Oral Argument Previews

2014 Archive | 2013 Archive | 2012 Archive | Calendar
Live Streaming Video Coverage

Wednesday, June 9, 2010

Brookwood Presbyterian Church v. Ohio Department of Education, Case no. 2009-1926
10th District Court of Appeals (Franklin County)

Toledo Bar Association v. Douglas J. Ritson, Case no. 2010-0341

Pickaway County Skilled Gaming LLC et al. v. Richard Cordray, Ohio Attorney General, et al., Case no. 2009-1559
10th District Court of Appeals (Franklin County)


Is ODE Ruling Denying Eligibility of Nonprofit Group to Apply as Charter School Sponsor Appealable?

Under State Administrative Procedures Act

Brookwood Presbyterian Church v. Ohio Department of Education, Case no. 2009-1926
10th District Court of Appeals (Franklin County)

ISSUE:  When a tax-exempt nonprofit organization seeks the approval of the Ohio Department of Education (ODE) to sponsor a community or “charter” school, and ODE makes a determination that the entity is not eligible to apply as a sponsor because it does not meet threshold criteria for sponsoring organizations set forth in R.C. 3314.02, is the department’s denial of eligibility a final determination not subject to appeal, or is its ruling subject to appeal under provisions of R.C. 119.12, the Ohio Administrative Procedures Act?

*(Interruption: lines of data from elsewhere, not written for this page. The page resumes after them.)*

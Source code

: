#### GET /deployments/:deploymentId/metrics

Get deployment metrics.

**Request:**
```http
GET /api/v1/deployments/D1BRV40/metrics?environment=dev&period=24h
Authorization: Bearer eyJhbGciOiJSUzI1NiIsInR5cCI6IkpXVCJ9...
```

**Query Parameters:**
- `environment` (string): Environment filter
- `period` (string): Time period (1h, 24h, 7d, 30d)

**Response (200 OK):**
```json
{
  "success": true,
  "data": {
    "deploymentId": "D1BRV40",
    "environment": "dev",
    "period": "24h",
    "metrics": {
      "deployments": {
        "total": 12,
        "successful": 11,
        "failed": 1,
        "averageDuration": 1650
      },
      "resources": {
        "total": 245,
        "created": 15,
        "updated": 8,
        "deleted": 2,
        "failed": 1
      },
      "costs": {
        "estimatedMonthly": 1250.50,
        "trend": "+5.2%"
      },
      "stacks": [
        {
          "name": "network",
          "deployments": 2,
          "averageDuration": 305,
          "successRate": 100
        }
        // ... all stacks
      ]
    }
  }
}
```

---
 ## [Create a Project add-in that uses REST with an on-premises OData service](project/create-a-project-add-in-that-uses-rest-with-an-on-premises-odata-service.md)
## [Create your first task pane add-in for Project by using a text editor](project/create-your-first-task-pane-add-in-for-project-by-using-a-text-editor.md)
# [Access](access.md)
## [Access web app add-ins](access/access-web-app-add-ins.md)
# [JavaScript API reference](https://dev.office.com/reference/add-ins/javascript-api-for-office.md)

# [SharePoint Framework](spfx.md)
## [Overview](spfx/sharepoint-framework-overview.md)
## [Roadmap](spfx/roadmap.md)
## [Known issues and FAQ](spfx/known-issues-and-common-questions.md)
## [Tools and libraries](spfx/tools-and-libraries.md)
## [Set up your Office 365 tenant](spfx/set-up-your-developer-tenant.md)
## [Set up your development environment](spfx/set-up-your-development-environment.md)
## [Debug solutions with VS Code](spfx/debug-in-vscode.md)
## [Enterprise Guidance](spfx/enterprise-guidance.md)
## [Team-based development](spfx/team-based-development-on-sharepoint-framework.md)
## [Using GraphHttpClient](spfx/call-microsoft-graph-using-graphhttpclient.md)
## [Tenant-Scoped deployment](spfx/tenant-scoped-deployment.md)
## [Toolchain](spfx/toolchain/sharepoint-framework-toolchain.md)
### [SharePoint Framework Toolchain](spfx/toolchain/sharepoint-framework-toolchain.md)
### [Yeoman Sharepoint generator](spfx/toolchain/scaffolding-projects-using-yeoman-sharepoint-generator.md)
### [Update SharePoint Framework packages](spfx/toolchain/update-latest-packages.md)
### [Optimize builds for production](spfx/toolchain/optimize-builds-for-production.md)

BACKGROUND:  In November 2007, Brookwood Presbyterian Church of Columbus submitted an application to ODE seeking approval as a sponsor of community schools under the provisions of R.C. Chapter 3314.  In March 2008 ODE notified Brookwood that the department had conducted a preliminary review of its qualifications and had determined that Brookwood was not eligible to apply for sponsorship of  a community school because it did not meet the threshold standards for sponsoring nonprofit entities set forth in R.C. 3314.02.  Specifically, ODE informed Brookwood that it did not qualify as an “education-oriented entity” under R.C. 3314.02(C)(1)(f)(iii).

Brookwood asked ODE to reconsider its ruling. The department affirmed its denial of eligibility in May 2008. Brookwood filed an appeal in the Franklin County Court of Common Pleas, citing the right to appeal rulings of administrative agencies of state government provided by R.C. 119.12. ODE filed a motion to dismiss the appeal, citing R.C. 3314.015(B)(3) which states that  the department’s determinations of whether or not a nonprofit group seeking sponsorship qualifies as an “education-oriented entity” are “final” and therefore not subject to appeal.  The trial court granted the requested dismissal.   Brookwood then sought to appeal the trial court’s decision to the 10th District Court of Appeals.  The 10th District affirmed the trial court’s judgment that under R.C. 3314.015(B)(3) ODE’s rulings on whether a nonprofit applicant for community school sponsorship is or is not “education-oriented” is a final determination, and therefore non-appealable.  Brookwood sought and was granted Supreme Court review of the 10th District’s decision.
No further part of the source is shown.